It’s sorta funny really. I wanted to write a commentary about art for people who’ve already decided they didn’t like it. In large part many of us are just put off by the way art’s usually presented, as a particularly pointless way to express excessive wealth or as a sort of state-sponsored tribalism of superior thought. Since the title of the blog references art, it’s most likely going to be accessed by those among us already indoctrinated from an early age in modern art’s sacred mythologies, and so are unlikely to relate as well. Seems self-defeating. Well friends, I’ve been on a peculiar path. Just out of school I sold books door to door, and began to understand how folks can fool themselves, a practical education. When at the university I was taking mostly philosophy and a general array of humanities. Military experience forged of the two an insurgent alloy, a deeper appreciation of the human condition combined with an abiding aversion for hooey.
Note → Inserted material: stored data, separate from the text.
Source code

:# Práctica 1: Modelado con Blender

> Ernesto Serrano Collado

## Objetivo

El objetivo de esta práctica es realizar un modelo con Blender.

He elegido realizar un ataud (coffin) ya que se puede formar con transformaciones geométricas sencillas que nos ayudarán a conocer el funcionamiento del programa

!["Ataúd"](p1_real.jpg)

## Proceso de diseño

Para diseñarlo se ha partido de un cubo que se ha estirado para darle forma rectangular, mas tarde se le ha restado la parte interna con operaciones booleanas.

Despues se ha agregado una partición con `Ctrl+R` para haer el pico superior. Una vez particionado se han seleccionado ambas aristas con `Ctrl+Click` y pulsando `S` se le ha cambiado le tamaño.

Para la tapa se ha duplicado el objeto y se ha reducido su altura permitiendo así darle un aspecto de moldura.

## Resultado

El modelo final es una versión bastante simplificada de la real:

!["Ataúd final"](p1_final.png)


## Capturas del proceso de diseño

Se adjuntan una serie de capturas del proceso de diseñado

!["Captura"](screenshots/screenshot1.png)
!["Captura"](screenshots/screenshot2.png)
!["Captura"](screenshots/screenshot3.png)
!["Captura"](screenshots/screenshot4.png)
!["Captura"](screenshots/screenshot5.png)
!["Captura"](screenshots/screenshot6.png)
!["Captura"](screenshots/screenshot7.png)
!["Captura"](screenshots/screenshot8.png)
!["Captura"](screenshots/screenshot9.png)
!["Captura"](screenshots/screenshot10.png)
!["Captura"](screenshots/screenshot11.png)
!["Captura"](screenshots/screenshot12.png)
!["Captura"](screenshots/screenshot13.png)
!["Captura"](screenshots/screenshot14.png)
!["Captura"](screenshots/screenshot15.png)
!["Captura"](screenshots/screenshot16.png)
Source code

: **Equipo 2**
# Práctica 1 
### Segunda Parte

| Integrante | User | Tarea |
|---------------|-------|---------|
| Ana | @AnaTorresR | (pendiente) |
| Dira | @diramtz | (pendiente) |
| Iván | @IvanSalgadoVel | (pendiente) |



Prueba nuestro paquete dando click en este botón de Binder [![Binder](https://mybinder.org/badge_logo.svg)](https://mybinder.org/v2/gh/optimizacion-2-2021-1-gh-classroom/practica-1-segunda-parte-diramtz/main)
As example, insisting that innermost thoughts and emotional states can be shared by splashing, smearing, or dripping paint has always sounded similar to me to thinking salvation can be had by total immersion down by the river, well maybe it can. It’s a leap of faith that left me standing on the bank along with most folks.

New and exciting can be fun, but that’s really not art’s territory. ‘Up to the moment’ is what goes on in the adjoining kingdom ruled by art’s fickle half-bright cousin, ‘fashion’, who changes everything around year to year. Among art’s inherent attributes are duration, substance and significance, while fashion’s gowns at the awards ceremony will look even sillier by just next year. Art and fashion may seem similar on the surface but they’re incompatible modes of thought. This distinction could be called my bias, although I don’t feel alone. Articles abound these days questioning the arid lack of meaning in contemporary art -- “well, that’s the point, don’t you see?” is what gets said back, and most serious people occupied with daily existence, the natural audience for serious art, won’t bother.

I couldn’t pretend to turn this thing around from here, pitching pebbles in the pond, and I’m not attempting conversions either. If Andy’s already bitten your neck, soup cans on the wall, it’s too late anyway. I just imagine, somewhat as a leap of faith, similar free-range apostates lurking in the bushes. If by peculiar chance they stumble into my recurring drumbeat that art is essentially intended to express the innermost feelings and aspirations of the owner who chooses it, and that the key to understanding art is to buy some and participate, well, maybe they’ll have a head start on the coming new age in which the artists are the jocks, a further leap of faith. I also wanted to document by date saying stuff I expect to be taken for granted one day, a last laugh destined to last forever somewhere.